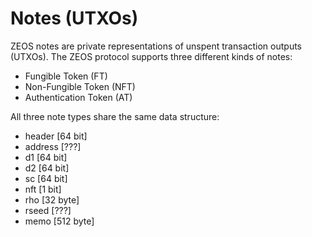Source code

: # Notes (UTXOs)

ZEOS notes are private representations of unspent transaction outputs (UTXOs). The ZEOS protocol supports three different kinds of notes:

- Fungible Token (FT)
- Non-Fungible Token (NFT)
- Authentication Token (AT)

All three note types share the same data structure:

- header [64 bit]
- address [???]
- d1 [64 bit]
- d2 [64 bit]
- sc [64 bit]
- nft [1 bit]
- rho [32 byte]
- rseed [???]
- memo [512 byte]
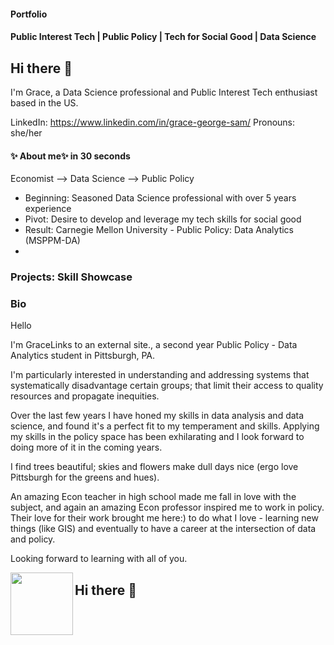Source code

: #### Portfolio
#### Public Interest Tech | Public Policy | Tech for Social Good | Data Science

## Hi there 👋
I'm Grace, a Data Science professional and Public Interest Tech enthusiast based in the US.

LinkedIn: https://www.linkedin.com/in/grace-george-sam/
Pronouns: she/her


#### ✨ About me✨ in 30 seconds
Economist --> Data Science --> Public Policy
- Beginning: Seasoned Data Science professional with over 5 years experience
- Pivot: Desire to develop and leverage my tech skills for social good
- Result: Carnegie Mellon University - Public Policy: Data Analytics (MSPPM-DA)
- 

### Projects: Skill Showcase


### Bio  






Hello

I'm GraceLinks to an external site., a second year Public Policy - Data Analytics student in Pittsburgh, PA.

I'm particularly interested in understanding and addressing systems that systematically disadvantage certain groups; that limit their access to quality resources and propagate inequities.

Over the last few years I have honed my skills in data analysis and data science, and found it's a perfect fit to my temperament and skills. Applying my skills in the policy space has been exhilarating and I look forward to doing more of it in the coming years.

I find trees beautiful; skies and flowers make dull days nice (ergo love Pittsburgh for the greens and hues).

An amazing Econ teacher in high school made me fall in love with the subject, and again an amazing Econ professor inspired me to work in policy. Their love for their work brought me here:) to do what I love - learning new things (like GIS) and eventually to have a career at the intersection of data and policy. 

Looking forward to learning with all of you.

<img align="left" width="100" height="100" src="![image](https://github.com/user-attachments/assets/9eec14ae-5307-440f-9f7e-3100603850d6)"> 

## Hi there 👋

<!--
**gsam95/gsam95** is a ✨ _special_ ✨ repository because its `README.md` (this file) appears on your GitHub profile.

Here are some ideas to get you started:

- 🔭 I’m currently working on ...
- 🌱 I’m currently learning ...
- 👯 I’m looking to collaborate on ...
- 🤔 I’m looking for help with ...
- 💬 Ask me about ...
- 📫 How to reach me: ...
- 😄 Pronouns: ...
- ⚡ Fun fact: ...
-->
• • • • • • •
▶ [Exercise brief] Repeat the preceding records precisely, and leave every picture out of the copy.

▶ [Response below]
Source code

: # Notes (UTXOs)

ZEOS notes are private representations of unspent transaction outputs (UTXOs). The ZEOS protocol supports three different kinds of notes:

- Fungible Token (FT)
- Non-Fungible Token (NFT)
- Authentication Token (AT)

All three note types share the same data structure:

- header [64 bit]
- address [???]
- d1 [64 bit]
- d2 [64 bit]
- sc [64 bit]
- nft [1 bit]
- rho [32 byte]
- rseed [???]
- memo [512 byte]
Source code

: #### Portfolio
#### Public Interest Tech | Public Policy | Tech for Social Good | Data Science

## Hi there 👋
I'm Grace, a Data Science professional and Public Interest Tech enthusiast based in the US.

LinkedIn: https://www.linkedin.com/in/grace-george-sam/
Pronouns: she/her


#### ✨ About me✨ in 30 seconds
Economist --> Data Science --> Public Policy
- Beginning: Seasoned Data Science professional with over 5 years experience
- Pivot: Desire to develop and leverage my tech skills for social good
- Result: Carnegie Mellon University - Public Policy: Data Analytics (MSPPM-DA)
- 

### Projects: Skill Showcase


### Bio  






Hello

I'm GraceLinks to an external site., a second year Public Policy - Data Analytics student in Pittsburgh, PA.

I'm particularly interested in understanding and addressing systems that systematically disadvantage certain groups; that limit their access to quality resources and propagate inequities.

Over the last few years I have honed my skills in data analysis and data science, and found it's a perfect fit to my temperament and skills. Applying my skills in the policy space has been exhilarating and I look forward to doing more of it in the coming years.

I find trees beautiful; skies and flowers make dull days nice (ergo love Pittsburgh for the greens and hues).

An amazing Econ teacher in high school made me fall in love with the subject, and again an amazing Econ professor inspired me to work in policy. Their love for their work brought me here:) to do what I love - learning new things (like GIS) and eventually to have a career at the intersection of data and policy. 

Looking forward to learning with all of you.

<img align="left" width="100" height="100" src="![image](https://github.com/user-attachments/assets/9eec14ae-5307-440f-9f7e-3100603850d6)"> 

## Hi there 👋

<!--
**gsam95/gsam95** is a ✨ _special_ ✨ repository because its `README.md` (this file) appears on your GitHub profile.

Here are some ideas to get you started:

- 🔭 I’m currently working on ...
- 🌱 I’m currently learning ...
- 👯 I’m looking to collaborate on ...
- 🤔 I’m looking for help with ...
- 💬 Ask me about ...
- 📫 How to reach me: ...
- 😄 Pronouns: ...
- ⚡ Fun fact: ...
-->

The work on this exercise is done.